Plain-text document sources:
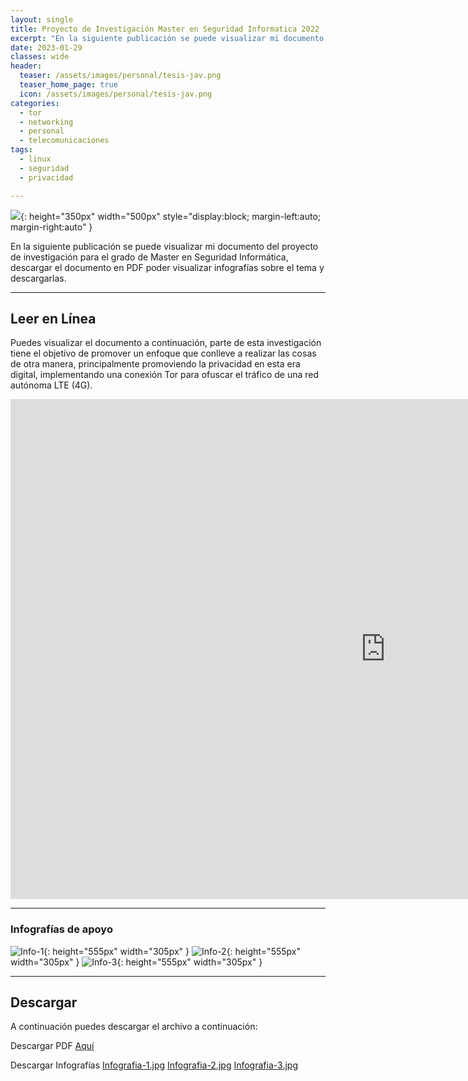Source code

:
 ```yaml
---
layout: single
title: Proyecto de Investigación Master en Seguridad Informatica 2022
excerpt: "En la siguiente publicación se puede visualizar mi documento del proyecto de investigación para el grado de Master en Seguridad Informática"
date: 2023-01-29
classes: wide
header:
  teaser: /assets/images/personal/tesis-jav.png
  teaser_home_page: true
  icon: /assets/images/personal/tesis-jav.png
categories:
  - tor
  - networking
  - personal
  - telecomunicaciones
tags:
  - linux
  - seguridad
  - privacidad

---
```


![](/assets/images/personal/tesis-jav.png){: height="350px" width="500px" style="display:block; margin-left:auto; margin-right:auto" }

En la siguiente publicación se puede visualizar mi documento del proyecto de investigación para el grado de Master en Seguridad Informática, descargar el documento en PDF poder visualizar infografías sobre el tema y descargarlas.

---

## Leer en Línea

Puedes visualizar el documento a continuación, parte de esta investigación tiene el objetivo de promover un enfoque que conlleve a realizar las cosas de otra manera, principalmente promoviendo la privacidad en esta era digital, implementando una conexión Tor para ofuscar el tráfico de una red autónoma LTE (4G).

<iframe id="pdf-js-viewer" src="https://archive.org/details/encapsulamiento-de-trafico-por-tor-en-redes-lte-autonomas" title="webviewer" frameborder="0" width='1200px' height='800px' ></iframe>

---
### Infografías de apoyo

![](/assets/images/personal/infografias-master/1.jpg "Info-1"){: height="555px" width="305px" } ![](/assets/images/personal/infografias-master/2.jpg "Info-2"){: height="555px" width="305px" } ![](/assets/images/personal/infografias-master/3.jpg "Info-3"){: height="555px" width="305px" }


---
## Descargar 

A continuación puedes descargar el archivo a continuación: 

Descargar PDF [Aquí](https://archive.org/download/encapsulamiento-de-trafico-por-tor-en-redes-lte-autonomas/Encapsulamiento-de-trafico-por-Tor-en-Redes-LTE-Autonomas.pdf)

Descargar Infografías 
[Infografia-1.jpg](/assets/images/personal/infografias-master/1.jpg "Infografia-1")
[Infografia-2.jpg](/assets/images/personal/infografias-master/2.jpg "Infografia-2") 
[Infografia-3.jpg](/assets/images/personal/infografias-master/3.jpg "Infografia-3")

▶ Task to complete
Go through the lines above and copy any that contain "privacidad".

▶ The answer
  - privacidad
Puedes visualizar el documento a continuación, parte de esta investigación tiene el objetivo de promover un enfoque que conlleve a realizar las cosas de otra manera, principalmente promoviendo la privacidad en esta era digital, implementando una conexión Tor para ofuscar el tráfico de una red autónoma LTE (4G).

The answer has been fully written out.